I talked to a guy from a relocation enterprise, they say they can take my stuff to Amsterdam for 1000 euro or a bit more, depending on quantity. And the quantity tends to be less and less. I get rid of things. Perhaps in a year, having finished my French research, I might land on Schiphol with a mere hand-luggage.
I've been so much preoccupied with all sorts of material possessions; books are the last section perhaps. Certainly the most difficult. I see my library more clearly now, the ideal library, made of travels and many languages, and perennial things. The vision has little to do with the reality of my dusty shelves. Well, the perennial things are there, but they need to be isolated, put in relief, enlivened with many more illustrious acquisitions.
There are moments, at the end of the day, that I feel like an Oxbridge scholar, with all my erudite readings. A respite after so much digging, in the evening. From dawn to dusk, I'm reading (and getting rid of) so many not-so-erudite things, conference proceedings, journals, articles, interviews with Agata Bielik-Robson. That's the small world. Over hundreds and hundreds of pages of the Polish academic publications, one can find many things, but not going further outside than Gayatri Spivak, and (rarely) a lonely mention of Edouard Glissant.

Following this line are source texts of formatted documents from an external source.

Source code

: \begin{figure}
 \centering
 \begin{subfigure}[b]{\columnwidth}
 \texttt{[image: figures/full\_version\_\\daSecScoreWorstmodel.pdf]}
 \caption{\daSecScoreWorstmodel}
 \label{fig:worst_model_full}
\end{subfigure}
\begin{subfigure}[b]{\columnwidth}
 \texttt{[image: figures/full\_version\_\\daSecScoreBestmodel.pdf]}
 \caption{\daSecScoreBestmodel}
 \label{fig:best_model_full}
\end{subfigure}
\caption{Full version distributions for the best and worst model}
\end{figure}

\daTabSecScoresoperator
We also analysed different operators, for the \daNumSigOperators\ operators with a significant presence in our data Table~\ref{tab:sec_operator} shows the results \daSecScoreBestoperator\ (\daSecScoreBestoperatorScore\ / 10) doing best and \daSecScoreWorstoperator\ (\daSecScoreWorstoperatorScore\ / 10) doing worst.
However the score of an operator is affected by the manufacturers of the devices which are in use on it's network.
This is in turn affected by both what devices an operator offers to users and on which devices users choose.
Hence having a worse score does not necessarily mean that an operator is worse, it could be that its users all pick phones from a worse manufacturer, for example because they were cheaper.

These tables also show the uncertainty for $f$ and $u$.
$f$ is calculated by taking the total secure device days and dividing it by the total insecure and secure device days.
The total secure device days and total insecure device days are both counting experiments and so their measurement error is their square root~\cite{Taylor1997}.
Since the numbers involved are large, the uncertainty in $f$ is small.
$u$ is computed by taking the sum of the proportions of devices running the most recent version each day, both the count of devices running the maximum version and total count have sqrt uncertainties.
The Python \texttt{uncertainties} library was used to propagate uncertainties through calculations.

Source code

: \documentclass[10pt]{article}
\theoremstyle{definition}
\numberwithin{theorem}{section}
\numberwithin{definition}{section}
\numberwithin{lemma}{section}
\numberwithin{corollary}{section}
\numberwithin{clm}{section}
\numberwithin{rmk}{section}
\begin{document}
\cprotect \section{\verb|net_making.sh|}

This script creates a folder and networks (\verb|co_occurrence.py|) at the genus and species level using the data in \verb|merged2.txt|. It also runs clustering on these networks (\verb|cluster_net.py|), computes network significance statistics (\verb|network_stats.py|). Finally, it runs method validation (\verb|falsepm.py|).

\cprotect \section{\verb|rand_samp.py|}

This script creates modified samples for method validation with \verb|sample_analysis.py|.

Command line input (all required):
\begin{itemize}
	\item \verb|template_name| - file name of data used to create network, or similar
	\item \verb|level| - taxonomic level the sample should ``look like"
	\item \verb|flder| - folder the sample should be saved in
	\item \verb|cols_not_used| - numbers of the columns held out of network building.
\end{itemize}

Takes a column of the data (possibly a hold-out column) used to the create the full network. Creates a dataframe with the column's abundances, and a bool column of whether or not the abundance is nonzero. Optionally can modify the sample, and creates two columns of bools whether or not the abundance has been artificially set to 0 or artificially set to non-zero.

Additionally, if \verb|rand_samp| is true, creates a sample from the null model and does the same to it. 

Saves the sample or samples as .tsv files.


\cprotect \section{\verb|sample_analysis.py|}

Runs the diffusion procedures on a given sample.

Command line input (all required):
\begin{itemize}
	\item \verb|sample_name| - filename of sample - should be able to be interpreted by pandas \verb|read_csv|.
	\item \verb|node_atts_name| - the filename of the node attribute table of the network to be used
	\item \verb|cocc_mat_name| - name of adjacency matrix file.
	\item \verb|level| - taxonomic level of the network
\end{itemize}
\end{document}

There is no more horizon than this, and also no more history than this. The great bulk of humanity lays beyond. I myself lay beyond, and I look upon myself and across those twenty years of my own career as if I were looking into a doll house, from without and from a different scale.
But also digging gaps is childish; I wish I could get through quicker, and see myself free of all these things.
... men en af dem, som var god, sendte ham en gammel kuffert og sagde: “Pak ind!”
Hans Christian Andersen, Den flyvende koffert
I'm packing. Not only clothes, that's easy now; also books and papers, and that's not easy yet. But I brought several carton boxes and sheets of bubble wrap, and I go on slowly, lingering on books and reading the journals before I get them down to the recycling bin. There're lots of things accumulated, practically since the beginning of my academic career, and even earlier in the 90ties. A final insight into a becoming. Their becoming, not mine. I'm feeling my difference, my non-belonging, so intensely.
There is an old Armenian song of exquisite and lacerating beauty; it's called Our Es Mayr Im; this is what I listen to as I pack. It fits this kind of intellectual epic, bitter, inglorious and sublime.
How childish it was to believe myself minor in the humanities, in bondage to the margins! I'm in the major thing now, very far away, and packing for a far journey. It tastes smoothly melancholic to throw dusty papers into the recycling bin. The other that stay, in person and in their writings, while I'm taken higher up and away on a Caucasian tune, in my flyvende koffert. Feels like a kind of lonely Christmas. A kind of proud sadness, and being happy and glad of being, finally, alone.
Wonder what the neighbours think of me, as they hear me playing Our Es Mayr Im over and over again through the open windows. But nothing is strange at a time like the one that is upon us.
I indulge in erudition, literally biting at the old Arberry's volume of Classical Persian Literature. All those things that I'd unconsciously denied to myself when I still believed in being minor. They lay open to me now like a plain lays open to a nomad conqueror; that's only a question of time.
And all the languages of humanity whispering so temptingly to my ear! I just can't stand not knowing Farsi to enjoy more fully those examples that Arberry brings forth to enliven his argument. But only a week ago I've spent over 80 reckless euro in La Valletta, on Maltese books. Not mentioning that new Bengali grammar because it was on sale. Nor the method of Turkish, because I said myself I need it for my research on Postel. Nor the package of materials for Japanese, because I said myself I need it for my research on Jesuits.
Anyway, I think there is a bilingual volume of Rumi somewhere among my papers. And the immortal story of Dominic Matei that I printed from the internet months ago, when I understood that now I'm in my own tinerețe fără de tinerețe.